Linux kernel mirror (for testing) git.kernel.org/pub/scm/linux/kernel/git/torvalds/linux.git
kernel os linux
1
fork

Configure Feed

Select the types of activity you want to include in your feed.

mm/thp: fix deferred split unqueue naming and locking

Recent changes are putting more pressure on THP deferred split queues:
under load revealing long-standing races, causing list_del corruptions,
"Bad page state"s and worse (I keep BUGs in both of those, so usually
don't get to see how badly they end up without). The relevant recent
changes being 6.8's mTHP, 6.10's mTHP swapout, and 6.12's mTHP swapin,
improved swap allocation, and underused THP splitting.

Before fixing locking: rename misleading folio_undo_large_rmappable(),
which does not undo large_rmappable, to folio_unqueue_deferred_split(),
which is what it does.
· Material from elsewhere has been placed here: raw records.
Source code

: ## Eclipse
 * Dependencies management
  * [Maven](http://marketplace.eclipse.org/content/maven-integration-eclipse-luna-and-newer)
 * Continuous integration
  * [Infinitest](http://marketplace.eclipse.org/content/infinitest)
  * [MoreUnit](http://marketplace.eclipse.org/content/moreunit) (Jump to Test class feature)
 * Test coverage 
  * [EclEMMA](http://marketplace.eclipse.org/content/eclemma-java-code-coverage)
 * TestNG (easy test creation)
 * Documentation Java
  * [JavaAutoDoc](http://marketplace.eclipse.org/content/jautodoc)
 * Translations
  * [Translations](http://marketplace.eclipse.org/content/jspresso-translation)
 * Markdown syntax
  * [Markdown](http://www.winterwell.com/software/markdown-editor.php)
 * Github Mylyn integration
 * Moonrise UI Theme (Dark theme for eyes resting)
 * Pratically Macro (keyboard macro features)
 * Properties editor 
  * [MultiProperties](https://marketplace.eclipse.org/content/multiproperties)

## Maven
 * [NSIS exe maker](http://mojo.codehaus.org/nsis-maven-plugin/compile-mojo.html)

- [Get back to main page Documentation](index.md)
But that and its out-of-line __callee are mm
internals of very limited usability: add comment and WARN_ON_ONCEs to
check usage; and return a bool to say if a deferred split was unqueued,
which can then be used in WARN_ON_ONCEs around safety checks (sparing
callers the arcane conditionals in __folio_unqueue_deferred_split()).

Just omit the folio_unqueue_deferred_split() from free_unref_folios(), all
of whose callers now call it beforehand (and if any forget then bad_page()
will tell) - except for its caller put_pages_list(), which itself no
longer has any callers (and will be deleted separately).

Swapout: mem_cgroup_swapout() has been resetting folio->memcg_data 0
without checking and unqueueing a THP folio from deferred split list;
which is unfortunate, since the split_queue_lock depends on the memcg
(when memcg is enabled); so swapout has been unqueueing such THPs later,
when freeing the folio, using the pgdat's lock instead: potentially
corrupting the memcg's list. __remove_mapping() has frozen refcount to 0
here, so no problem with calling folio_unqueue_deferred_split() before
resetting memcg_data.

That goes back to 5.4 commit 87eaceb3faa5 ("mm: thp: make deferred split
shrinker memcg aware"): which included a check on swapcache before adding
to deferred queue, but no check on deferred queue before adding THP to
swapcache. That worked fine with the usual sequence of events in reclaim
(though there were a couple of rare ways in which a THP on deferred queue
could have been swapped out), but 6.12 commit dafff3f4c850 ("mm: split
underused THPs") avoids splitting underused THPs in reclaim, which makes
swapcache THPs on deferred queue commonplace.

Keep the check on swapcache before adding to deferred queue? Yes: it is
no longer essential, but preserves the existing behaviour, and is likely
to be a worthwhile optimization (vmstat showed much more traffic on the
queue under swapping load if the check was removed); update its comment.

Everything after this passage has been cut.